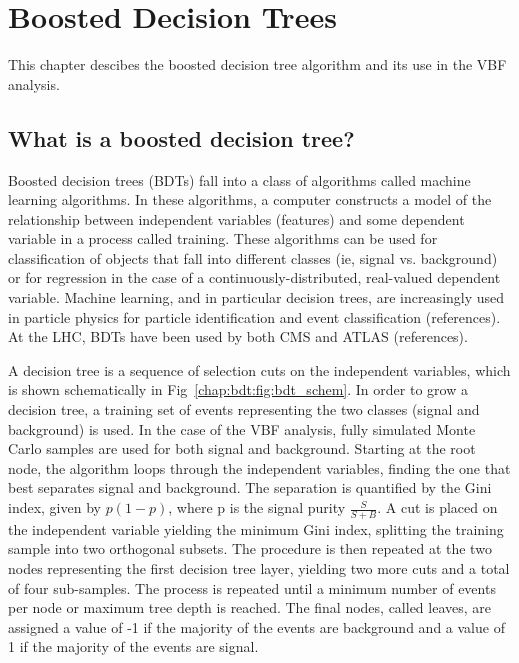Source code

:\chapter{Boosted Decision Trees}
\label{chap:bdt}

This chapter descibes the boosted decision tree algorithm and its use
in the VBF \hwwlnln analysis.

\section{What is a boosted decision tree?}

Boosted decision trees (BDTs) fall into a class of algorithms called machine learning
algorithms. In these algorithms, a computer constructs a model of the
relationship between independent variables (features) and some
dependent variable in a process called training. These algorithms can
be used for classification of objects that fall into different classes
(ie, signal vs. background) or for regression in the case of a
continuously-distributed, real-valued dependent variable. Machine
learning, and in particular decision trees, are increasingly used in
particle physics for particle identification and event
classification (references). At the LHC, BDTs have been used by both
CMS and ATLAS (references). 

A decision tree is a sequence of selection cuts on the independent
variables, which is shown schematically in
Fig~\ref{chap:bdt:fig:bdt_schem}. In order to grow a decision tree, a
training set of events representing the two classes (signal and
background) is used. In the case of the VBF analysis, fully simulated
Monte Carlo samples are used for both signal and background. Starting
at the root node, the algorithm loops through the independent
variables, finding the one that best separates signal and
background. The separation is quantified by the Gini index, given by
$p(1-p)$, where p is the signal purity $\frac{S}{S+B}$. A cut is
placed on the independent variable yielding the minimum Gini index,
splitting the training sample into two orthogonal subsets. The
procedure is then repeated at the two nodes representing the first
decision tree layer, yielding two more cuts and a total of four
sub-samples. The process is repeated until a minimum number of events
per node or maximum tree depth is reached. The final nodes, called
leaves, are assigned a value of -1 if the majority of the events are
background and a value of 1 if the majority of the events are signal.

■ ■ ■ ■

Brief: Within the listing, how many lines hold the word "samples"? Answer with the number by itself.

Result of the task: 2